Fig. 1: Response-related outcome and CAR T cell dynamics.
figure 1

A, B Progression-free survival (PFS) and overall survival (OS) curves of Ide-cel-treated RRMM patients classified according to their response into patients with complete response (CR, n = 10), with very good partial and partial remission (VGPR/PR, n = 6) as well as patients with progressive disease (PD, n = 11). C Percentages of CAR T cells within CD3+ T cell compartment in PB after CAR T cell infusion (day 0). For p-value calculation the log-rank test was used in (A) and (B).

Assessment of CAR T cell dynamics post-infusion revealed, that the peak of CD3+ CAR T cells was detected two weeks after infusion and declined in PB within the following weeks with only a few exceptions (Fig. 1C). Notably, most patients had no detectable CAR T cells 100 days after infusion, regardless of remission. Detailed response characterization revealed a similar longitudinal CAR T cell development between CR, VGPR, and PR patients. For this reason and in combination with the PFS and OS results, patients were grouped according to their response into patients with PD (n = 11) and with response (PR or better, non-PD: n = 16) for all further analyses.
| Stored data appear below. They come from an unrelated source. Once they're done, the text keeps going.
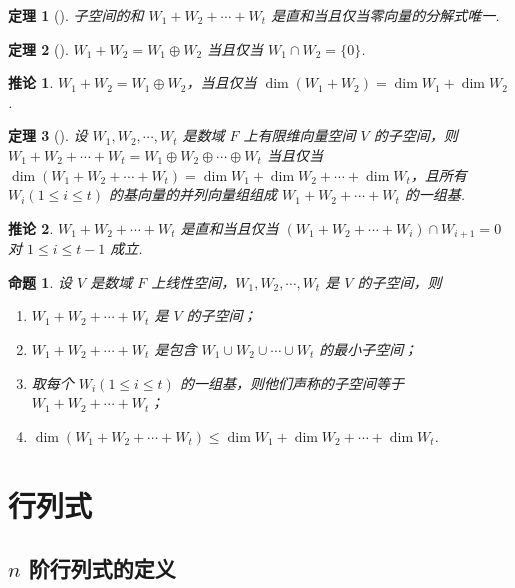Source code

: \documentclass[zihao=-4,UTF8,linespread=1.8,nothm]{aytony_base}
\newtheorem{theorem}{\indent 定理}[subsection]
\newtheorem{proposition}{\indent 命题}[subsection]
\newtheorem*{corollary}{\indent 推论}
\begin{document}
\begin{theorem}[]
    子空间的和 $W_1 + W_2 + \cdots + W_t$ 是直和当且仅当零向量的分解式唯一.
\end{theorem}

\begin{theorem}[]
    $W_1 + W_2 = W_1 \oplus W_2$ 当且仅当 $W_1 \cap W_2 = \{0\}$.
\end{theorem}

\begin{corollary}
    $W_1 + W_2 = W_1 \oplus W_2$，当且仅当 $\dim(W_1 + W_2) = \dim W_1 + \dim W_2$.
\end{corollary}

\begin{theorem}[]
    设 $W_1, W_2, \cdots, W_t$ 是数域 $F$ 上有限维向量空间 $V$ 的子空间，则 $W_1 + W_2 + \cdots + W_t = W_1 \oplus W_2 \oplus \cdots \oplus W_t$ 当且仅当 $\dim(W_1 + W_2 + \cdots + W_t) = \dim W_1 +\dim W_2 + \cdots + \dim W_t$，且所有 $W_i(1 \leqslant i \leqslant t)$ 的基向量的并列向量组组成 $W_1 + W_2 + \cdots + W_t$ 的一组基.
\end{theorem}

\begin{corollary}
    $W_1 + W_2 + \cdots + W_t$ 是直和当且仅当 $(W_1 + W_2 + \cdots + W_i) \cap W_{i+1} = 0$ 对 $1 \leqslant i \leqslant t-1$ 成立.
\end{corollary}

\begin{proposition}
    设 $V$ 是数域 $F$ 上线性空间，$W_1, W_2, \cdots, W_t$ 是 $V$ 的子空间，则
    \begin{enumerate}[nosep]
        \item $W_1+W_2+\cdots+W_t$ 是 $V$ 的子空间；
        \item $W_1+W_2+\cdots+W_t$ 是包含 $W_1\cup W_2 \cup \cdots \cup W_t$ 的最小子空间；
        \item 取每个 $W_i(1 \leqslant i \leqslant t)$ 的一组基，则他们声称的子空间等于 $W_1 + W_2 + \cdots + W_t$；
        \item $\dim(W_1 + W_2 + \cdots + W_t)\leqslant \dim W_1 + \dim W_2 + \cdots + \dim W_t$.
    \end{enumerate}
\end{proposition}

\section{行列式}

\subsection{\texorpdfstring{$n$}{} 阶行列式的定义}
\end{document}
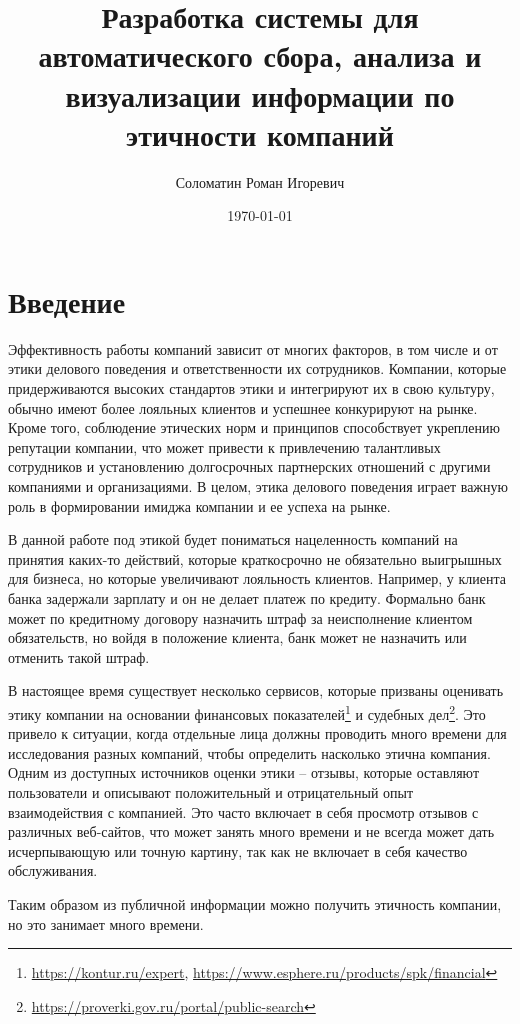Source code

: \documentclass[PI, VKR]{HSEUniversity}
\author{Соломатин Роман Игоревич}
\date{\today}
\title{Разработка системы для автоматического сбора, анализа и визуализации информации по этичности компаний}
\begin{document}
\maketitle

\chapter*{Введение}
\label{sec:org3663051}
Эффективность работы компаний зависит от многих факторов, в том числе и от этики делового поведения и ответственности их сотрудников. Компании, которые придерживаются высоких стандартов этики и интегрируют их в свою культуру, обычно имеют более лояльных клиентов и успешнее конкурируют на рынке\autocite{mure_esg_2021}. Кроме того, соблюдение этических норм и принципов способствует укреплению репутации компании, что может привести к привлечению талантливых сотрудников и установлению долгосрочных партнерских отношений с другими компаниями и организациями. В целом, этика делового поведения играет важную роль в формировании имиджа компании и ее успеха на рынке.

В данной работе под этикой будет пониматься нацеленность компаний на принятия каких-то действий, которые краткосрочно не обязательно выигрышных для бизнеса, но которые увеличивают лояльность клиентов. Например, у клиента банка задержали зарплату и он не делает платеж по кредиту. Формально банк может по кредитному договору назначить штраф за неисполнение клиентом обязательств, но войдя в положение клиента, банк может не назначить или отменить такой штраф.

В настоящее время существует несколько сервисов, которые призваны оценивать этику компании на основании финансовых показателей\footnote{\url{https://kontur.ru/expert}, \url{https://www.esphere.ru/products/spk/financial}} и судебных дел\footnote{\url{https://proverki.gov.ru/portal/public-search}}. Это привело к ситуации, когда отдельные лица должны проводить много времени для исследования разных компаний, чтобы определить насколько этична компания. Одним из доступных источников оценки этики -- отзывы, которые оставляют пользователи и описывают положительный и отрицательный опыт взаимодействия с компанией. Это часто включает в себя просмотр отзывов с различных веб-сайтов, что может занять много времени и не всегда может дать исчерпывающую или точную картину, так как не включает в себя качество обслуживания.

Таким образом из публичной информации можно получить этичность компании, но это занимает много времени.
\end{document}
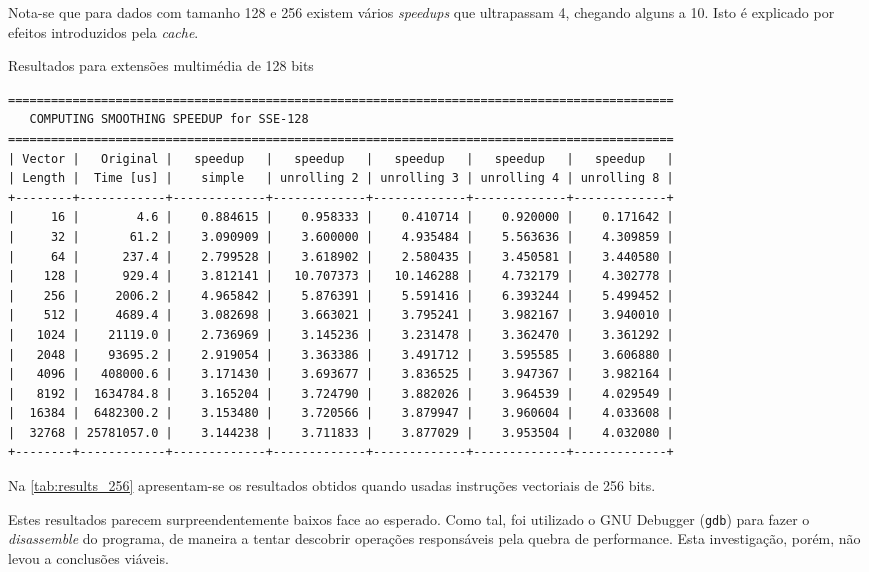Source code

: \documentclass[a4paper]{article}
\begin{document}
	Nota-se que para dados com tamanho 128 e 256 existem vários \textit{speedups} que ultrapassam 4, chegando alguns a 10. Isto é explicado por efeitos introduzidos pela \textit{cache}.
	

	\begin{table}[H]
	\caption{Resultados para extensões multimédia de 128 bits}
	\label{tab:results_128}
	\begin{Verbatim}[fontsize=\small,xleftmargin=-3mm]
=============================================================================================
   COMPUTING SMOOTHING SPEEDUP for SSE-128
=============================================================================================
| Vector |   Original |   speedup   |   speedup   |   speedup   |   speedup   |   speedup   |
| Length |  Time [us] |    simple   | unrolling 2 | unrolling 3 | unrolling 4 | unrolling 8 |
+--------+------------+-------------+-------------+-------------+-------------+-------------+
|     16 |        4.6 |    0.884615 |    0.958333 |    0.410714 |    0.920000 |    0.171642 |
|     32 |       61.2 |    3.090909 |    3.600000 |    4.935484 |    5.563636 |    4.309859 |
|     64 |      237.4 |    2.799528 |    3.618902 |    2.580435 |    3.450581 |    3.440580 |
|    128 |      929.4 |    3.812141 |   10.707373 |   10.146288 |    4.732179 |    4.302778 |
|    256 |     2006.2 |    4.965842 |    5.876391 |    5.591416 |    6.393244 |    5.499452 |
|    512 |     4689.4 |    3.082698 |    3.663021 |    3.795241 |    3.982167 |    3.940010 |
|   1024 |    21119.0 |    2.736969 |    3.145236 |    3.231478 |    3.362470 |    3.361292 |
|   2048 |    93695.2 |    2.919054 |    3.363386 |    3.491712 |    3.595585 |    3.606880 |
|   4096 |   408000.6 |    3.171430 |    3.693677 |    3.836525 |    3.947367 |    3.982164 |
|   8192 |  1634784.8 |    3.165204 |    3.724790 |    3.882026 |    3.964539 |    4.029549 |
|  16384 |  6482300.2 |    3.153480 |    3.720566 |    3.879947 |    3.960604 |    4.033608 |
|  32768 | 25781057.0 |    3.144238 |    3.711833 |    3.877029 |    3.953504 |    4.032080 |
+--------+------------+-------------+-------------+-------------+-------------+-------------+
	\end{Verbatim}
	\end{table}


	Na \autoref{tab:results_256} apresentam-se os resultados obtidos quando usadas instruções vectoriais de 256 bits. 

        Estes resultados parecem surpreendentemente baixos face ao esperado. Como tal, foi utilizado o GNU Debugger (\texttt{gdb}) para fazer o \textit{disassemble} do programa, de maneira a tentar descobrir operações responsáveis pela quebra de performance. Esta investigação, porém, não levou a conclusões viáveis.
	
\end{document}
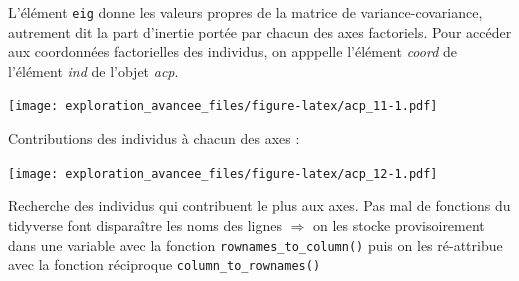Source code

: \documentclass[]{book}
\newenvironment{Shaded}{\begin{snugshade}}{\end{snugshade}}
\newcommand{\DataTypeTok}[1]{\textcolor[rgb]{0.13,0.29,0.53}{#1}}
\newcommand{\DecValTok}[1]{\textcolor[rgb]{0.00,0.00,0.81}{#1}}
\newcommand{\KeywordTok}[1]{\textcolor[rgb]{0.13,0.29,0.53}{\textbf{#1}}}
\newcommand{\NormalTok}[1]{#1}
\newcommand{\OperatorTok}[1]{\textcolor[rgb]{0.81,0.36,0.00}{\textbf{#1}}}
\newcommand{\StringTok}[1]{\textcolor[rgb]{0.31,0.60,0.02}{#1}}
\begin{document}
L'élément \texttt{eig} donne les valeurs propres de la matrice de variance-covariance, autrement dit la part d'inertie portée par chacun des axes factoriels. Pour accéder aux coordonnées factorielles des individus, on apppelle l'élément \emph{coord} de l'élément \emph{ind} de l'objet \emph{acp}.

\begin{Shaded}
\end{Shaded}

\texttt{[image: exploration\_avancee\_files/figure-latex/acp\_11-1.pdf]}

Contributions des individus à chacun des axes :

\begin{Shaded}
\end{Shaded}

\texttt{[image: exploration\_avancee\_files/figure-latex/acp\_12-1.pdf]}

Recherche des individus qui contribuent le plus aux axes. Pas mal de fonctions du tidyverse font disparaître les noms des lignes \(\Rightarrow\) on les stocke provisoirement dans une variable avec la fonction \texttt{rownames\_to\_column()} puis on les ré-attribue avec la fonction réciproque \texttt{column\_to\_rownames()}
\end{document}
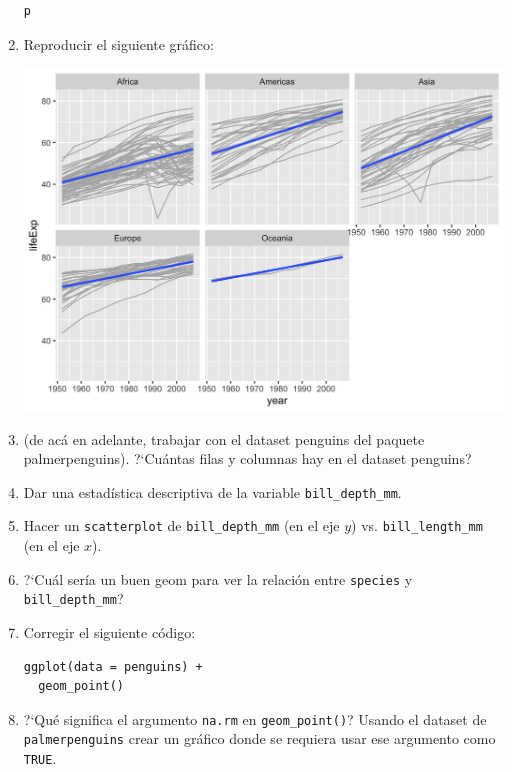 \documentclass[a4paper,11pt]{article}
\theoremstyle{definition}
\begin{document}
\begin{enumerate}[resume]
\begin{lstlisting}
p
\end{lstlisting}

\item Reproducir el siguiente gr\'afico:

\begin{center}
\includegraphics[scale=0.3]{practica2-img-gapminder-lifeExp.png}
\end{center}

\item (de ac\'a en adelante, trabajar con el dataset penguins del paquete palmerpenguins). ?`Cu\'antas filas y columnas hay en el dataset penguins?

\item  Dar una estad\'istica descriptiva de la variable \lstinline{bill_depth_mm}.

\item Hacer un \lstinline{scatterplot} de \lstinline{bill_depth_mm} (en el eje $y$) vs. \lstinline{bill_length_mm} (en el eje $x$).

\item ?`Cu\'al ser\'ia un buen geom para ver la relaci\'on entre \lstinline{species} y \lstinline{bill_depth_mm}?

\item Corregir el siguiente c\'odigo:
\begin{lstlisting}
ggplot(data = penguins) +
  geom_point()
\end{lstlisting}

\item ?`Qu\'e significa el argumento \lstinline{na.rm} en \lstinline{geom_point()}? Usando el dataset de \lstinline{palmerpenguins} crear un gr\'afico donde se requiera usar ese argumento como \lstinline{TRUE}.


\end{enumerate}
\end{document}
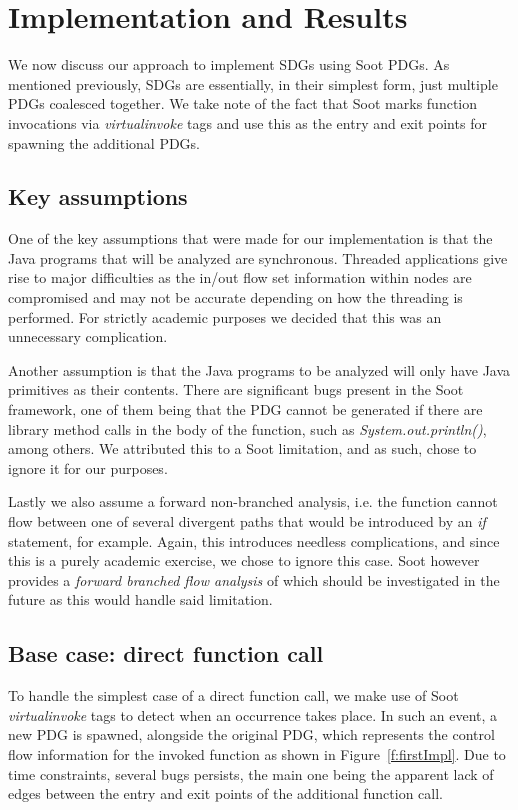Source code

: \documentclass[authoryear,preprint]{sigplanconf}
\begin{document}
\section{Implementation and Results}

We now discuss our approach to implement SDGs using Soot PDGs. As mentioned previously, SDGs are essentially, in their simplest form, just multiple PDGs coalesced together. We take note of the fact that Soot marks function invocations via \textit{virtualinvoke} tags and use this as the entry and exit points for spawning the additional PDGs.

\subsection{Key assumptions}

One of the key assumptions that were made for our implementation is that the Java programs that will be analyzed are synchronous. Threaded applications give rise to major difficulties as the in/out flow set information within nodes are compromised and may not be accurate depending on how the threading is performed. For strictly academic purposes we decided that this was an unnecessary complication.

Another assumption is that the Java programs to be analyzed will only have Java primitives as their contents. There are significant bugs present in the Soot framework, one of them being that the PDG cannot be generated if there are library method calls in the body of the function, such as \textit{System.out.println()}, among others. We attributed this to a Soot limitation, and as such, chose to ignore it for our purposes.

Lastly we also assume a forward non-branched analysis, i.e. the function cannot flow between one of several divergent paths that would be introduced by an \textit{if} statement, for example. Again, this introduces needless complications, and since this is a purely academic exercise, we chose to ignore this case. Soot however provides a \textit{forward branched flow analysis} of which should be investigated in the future as this would handle said limitation.

\subsection{Base case: direct function call}

To handle the simplest case of a direct function call, we make use of Soot \textit{virtualinvoke} tags to detect when an occurrence takes place. In such an event, a new PDG is spawned, alongside the original PDG, which represents the control flow information for the invoked function as shown in Figure~\ref{f:firstImpl}. Due to time constraints, several bugs persists, the main one being the apparent lack of edges between the entry and exit points of the additional function call.
\end{document}
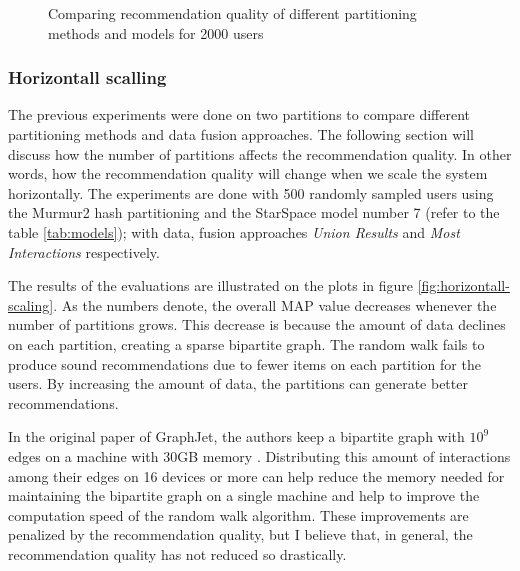 \begin{figure}[h!]
    \centering
    
    \caption{Comparing recommendation quality of different partitioning methods and models for 2000 users}
    \label{plot:hyperparameter-recommendation-quality-2000-users}
\end{figure}



\subsubsection{Horizontall scalling}
\label{subsubsec:eval-horizontall-scalling}
The previous experiments were done on two partitions to compare different partitioning methods and data fusion approaches. The following section will discuss how the number of partitions affects the recommendation quality. In other words, how the recommendation quality will change when we scale the system horizontally. The experiments are done with 500 randomly sampled users using the Murmur2 hash partitioning and the StarSpace model number 7 (refer to the table \ref{tab:models}); with data, fusion approaches \emph{Union Results} and \emph{Most Interactions} respectively.


The results of the evaluations are illustrated on the plots in figure \ref{fig:horizontall-scaling}. As the numbers denote, the overall MAP value decreases whenever the number of partitions grows. This decrease is because the amount of data declines on each partition, creating a sparse bipartite graph. The random walk fails to produce sound recommendations due to fewer items on each partition for the users. By increasing the amount of data, the partitions can generate better recommendations. 


In the original paper of GraphJet, the authors keep a bipartite graph with $10^9$ edges on a machine with 30GB memory \cite{sharmaGraphJetRealtimeContent2016}. Distributing this amount of interactions among their edges on 16 devices or more can help reduce the memory needed for maintaining the bipartite graph on a single machine and help to improve the computation speed of the random walk algorithm. These improvements are penalized by the recommendation quality, but I believe that, in general, the recommendation quality has not reduced so drastically.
Impact of patient characteristics on treatment with Ide-cel

Patient characteristics are summarized in Table 1. Several factors were associated with adverse outcome in our cohort: while the age at primary diagnosis was not significantly different, PD patients were younger at the time of CAR T cell infusion compared to non-PD patients. This was accompanied by a significantly shorter time between primary diagnosis and CAR T cell treatment (PD: 1168 days, non-PD: 2797 days, p = 0.001). In line with this observation, patients with CR or VGPR assessment prior to CAR T cell infusion showed sustained response after Ide-cel treatment and half of the patients with a suboptimal disease containment (PR or worse) did not respond to CAR T cell treatment. Expression of lambda light chain was furthermore associated with dismal outcome in our cohort (p < 0.0001). Assessment of sBCMA serum levels revealed significantly higher values in PD patient compared to responders s at all three different time points (apheresis: p < 0,01; day 30: p < 0.001 and day 100: p < 0.01, Supplementary Fig. 1). While there were no significant differences in sBCMA levels in PD patients during the observation period, sBCMA levels decreased significantly on day 30 and day 100 compared to serum collected at apheresis (p < 0.0001, respectively, Supplementary Fig. 2). No loss of BCMA expression was observed in both groups.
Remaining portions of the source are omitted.